The past eight months have been painful for 69-year-old Hazel Clarke who cries everyday for her child, Pauline Clarke, who was gunned down in 2018.
But she is equally upset that no one has yet been charged for the murder.
Hazel who said she has no hope that her broken heart would ever heal from the loss of her 38-year-old daughter who was killed in the full view of her 17-year-old child, in front of Pro-Fit Gym, Civilian Road, Bush Hall, St Michael.
The elderly women said what she wants more than anything else in the world, is “justice for my child”.
Pauline had just completed a work out session and started her car to leave the gym, when an unknown assailant approached her vehicle and fired multiple shots that pierced different parts of her body.
“It really hurts to see that there were murders since then and they hold people for them and them ain’t hold nobody for my child. Murders after murders and them holding people and not a soul them ain’t hold for my child,” she said.
Hazel lamented that her days are never easy, as she struggles to cope with the death, in addition to several health challenges.
She said though her appetite returned weeks after the July 10 killing, at times she still feels as though something is blocking her throat whenever she thinks about that cold morning when police lifted the cloth that covered Pauline’s body to allow her to see her face.
“All I keep remembering is the morning I talk with her at the door and tell her get to work safe. I didn’t know that would be the last time I would see my child. When I went to the scene the night I never see my child until minutes past two the Wednesday morning.
“She was there laying down like a dog with something throw over she. They tell me them only showing me the face, but all her face was swell up and blood was coming through her mouth. She had four shots, one in the jaw, one in the neck, one underneath the arm, and one in the hand. I want the police to get whoever did that to my child,” Hazel said, bursting into tears.
“I cry for my child every day. It ain’t a day that pass that I don’t cry for Pauline. When I am sleeping it is okay. But you see from the time I wake up and thank God for helping me to see another day, I remember Pauline,” a grieving Hazel said.

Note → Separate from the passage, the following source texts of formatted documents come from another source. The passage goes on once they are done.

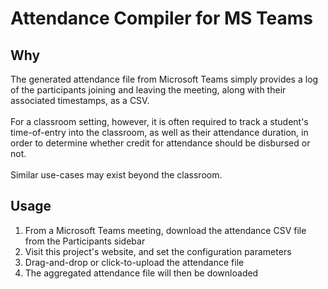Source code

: # Attendance Compiler for MS Teams

## Why
The generated attendance file from Microsoft Teams simply provides a log of the participants joining and leaving the meeting, along with their associated timestamps, as a CSV.  
&nbsp;  
For a classroom setting, however, it is often required to track a student's time-of-entry into the classroom, as well as their attendance duration, in order to determine whether credit for attendance should be disbursed or not.  
&nbsp;  
Similar use-cases may exist beyond the classroom.

## Usage
1. From a Microsoft Teams meeting, download the attendance CSV file from the Participants sidebar
2. Visit this project's website, and set the configuration parameters
3. Drag-and-drop or click-to-upload the attendance file
4. The aggregated attendance file will then be downloaded

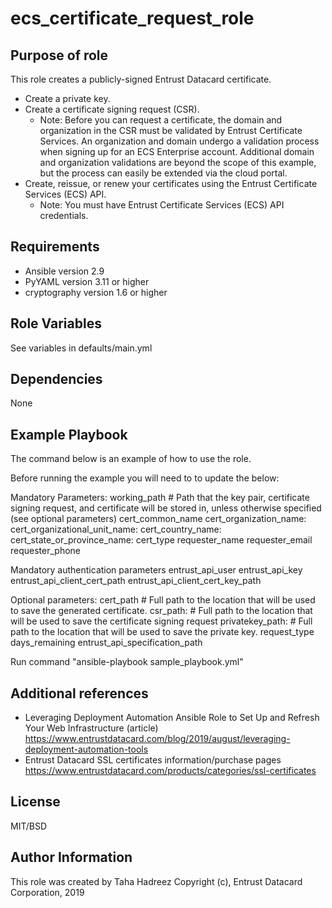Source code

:ecs_certificate_request_role
=====================

Purpose of role
---------------
This role creates a publicly-signed Entrust Datacard certificate.

 - Create a private key.
 - Create a certificate signing request (CSR).
   - Note: Before you can request a certificate, the domain and organization in the CSR must be 
     validated by Entrust Certificate Services. An organization and domain undergo a validation process when signing
     up for an ECS Enterprise account. Additional domain and organization validations are beyond the scope of this example,
     but the process can easily be extended via the cloud portal.
 - Create, reissue, or renew your certificates using the Entrust Certificate Services (ECS) API.
    - Note: You must have Entrust Certificate Services (ECS) API credentials.
      
	  
Requirements
------------ 
 - Ansible version 2.9
 - PyYAML version 3.11 or higher
 - cryptography version 1.6 or higher

Role Variables
--------------

See variables in defaults/main.yml


Dependencies
------------

None

Example Playbook
----------------

The command below is an example of how to use the role.

Before running the example you will need to to update the below: 
	
Mandatory Parameters:
	working_path # Path that the key pair, certificate signing request, and certificate will be stored in, unless otherwise 		specified (see optional parameters)
	cert_common_name
	cert_organization_name:
	cert_organizational_unit_name:
	cert_country_name:
	cert_state_or_province_name:
	cert_type
	requester_name
	requester_email
	requester_phone

Mandatory authentication parameters
	entrust_api_user
	entrust_api_key
	entrust_api_client_cert_path
	entrust_api_client_cert_key_path

Optional parameters:
	cert_path # Full path to the location that will be used to save the generated certificate.
	csr_path: # Full path to the location that will be used to save the certificate signing request
	privatekey_path: # Full path to the location that will be used to save the private key.
	request_type
	days_remaining
	entrust_api_specification_path
			   
Run command "ansible-playbook sample_playbook.yml"

Additional references
---------------------
- Leveraging Deployment Automation Ansible Role to Set Up and Refresh Your Web Infrastructure (article)
https://www.entrustdatacard.com/blog/2019/august/leveraging-deployment-automation-tools 
- Entrust Datacard SSL certificates information/purchase pages
https://www.entrustdatacard.com/products/categories/ssl-certificates
		
License
-------

MIT/BSD

Author Information
------------------

This role was created by Taha Hadreez
Copyright (c), Entrust Datacard Corporation, 2019
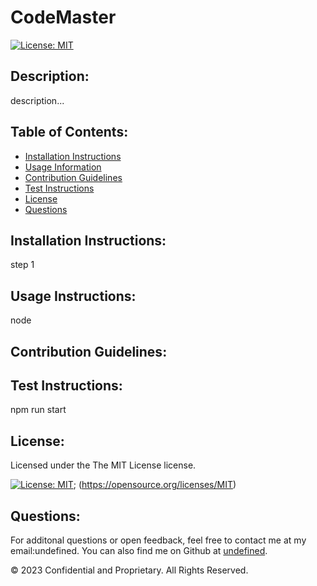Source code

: # CodeMaster
  
  [![License: MIT](https://img.shields.io/badge/License-MIT-yellow.svg)](https://opensource.org/licenses/MIT)
  
  ## Description:
  description...
  
  ## Table of Contents:
  - [Installation Instructions](#Installation-Instructions)
  - [Usage Information](#Usage-Information)
  - [Contribution Guidelines](#Contribution-Guidelines)
  - [Test Instructions](#Test-Instructions)
  - [License](#License)
  - [Questions](#Questions)

  ## Installation Instructions:
  step 1
  
  ## Usage Instructions:
  node 
  
  ## Contribution Guidelines:
  
  
  ## Test Instructions:
  npm run start
  
  ## License:
  
  Licensed under the The MIT License license.
  
  [![License: MIT](https://img.shields.io/badge/License-MIT-yellow.svg)](https://opensource.org/licenses/MIT);
  (https://opensource.org/licenses/MIT)
  
  ## Questions:
  For additonal questions or open feedback, feel free to contact me at my email:undefined. 
  You can also find me on Github at [undefined](https://github.com/undefined).
  
  © 2023 Confidential and Proprietary. All Rights Reserved.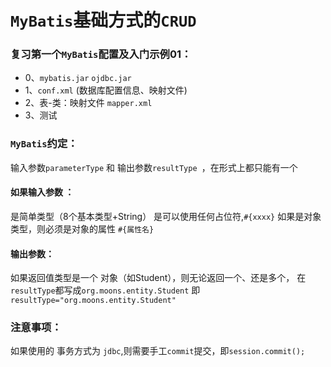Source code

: # `MyBatis`基础方式的`CRUD`

### 复习第一个`MyBatis`配置及入门示例01：

- 0、`mybatis.jar`   `ojdbc.jar`
- 1、`conf.xml` (数据库配置信息、映射文件)
- 2、表-类：映射文件  `mapper.xml`
- 3、测试

### `MyBatis`约定：
输入参数`parameterType` 和 输出参数`resultType `，在形式上都只能有一个

#### 如果输入参数 ：
是简单类型（8个基本类型+String） 是可以使用任何占位符,`#{xxxx}`
如果是对象类型，则必须是对象的属性 `#{属性名}`

#### 输出参数： 
如果返回值类型是一个 对象（如Student），则无论返回一个、还是多个，
在`resultType`都写成`org.moons.entity.Student`
即 `resultType="org.moons.entity.Student"`



### 注意事项：
如果使用的 事务方式为 `jdbc`,则需要手工`commit`提交，即`session.commit();`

“I can’t see spirits, as they would say. But two Fridays ago like she was here in the house because I could smell the perfume that she use to use strong. And I turn and say ‘Pauline you come and look for your mummy, she here trying to hold up, but it is hard’. It affected me really hard,” she continued.
The mother said she was saddened that Pauline, who had plans to celebrate her 39th birthday last December, did not live to see her daughter’s 18th birthday on April 12.
“Nor she ain’t live to see my 70th birthday which is the 16th of next month, just days after her daughter’s birthday. It is a hard bone to swallow. I don’t think I would ever get that bone swallowed,” she shared.
Pauline’s daughter is now studying at a tertiary institution.
Hazel said she says a daily prayer that her 17-year-old granddaughter, whom she explained is still in pain and finding it difficult to cope with the circumstances of her mother’s death, remains focused on her studies and achieving her chosen career, as Pauline would want her to.
“She don’t like to talk about it, but she is trying. I thought she would have broken down, but she is holding on. Her father is really there for her. This is hard for all of us. I remember when I read these stories in the paper, I used to say I feel for that family. But I did not know that it would land at my doorstep on the 10th of July last year,” she said, as the tears streamed down her cheeks.
Hazel often sits in her home and thinks about what her youngest of two children could have done to deserve such a cruel death.
“I don’t know what she has done the person, or if she do anyone anything. You would more hear me and somebody at it than the two of my children. Pauline and nobody ain’t use to be at no war. Pauline had a lot of friends.
“But only God knows He see who do it, and He knows who do it. But He will work with it in his own time. Every morning and every night I pray to Him for them to hold somebody. But even that can’t bring her back, she is gone for good,” said Hazel, who is calling for an end to the current spate of gun related killings that have been affecting Barbados since the turn of 2018.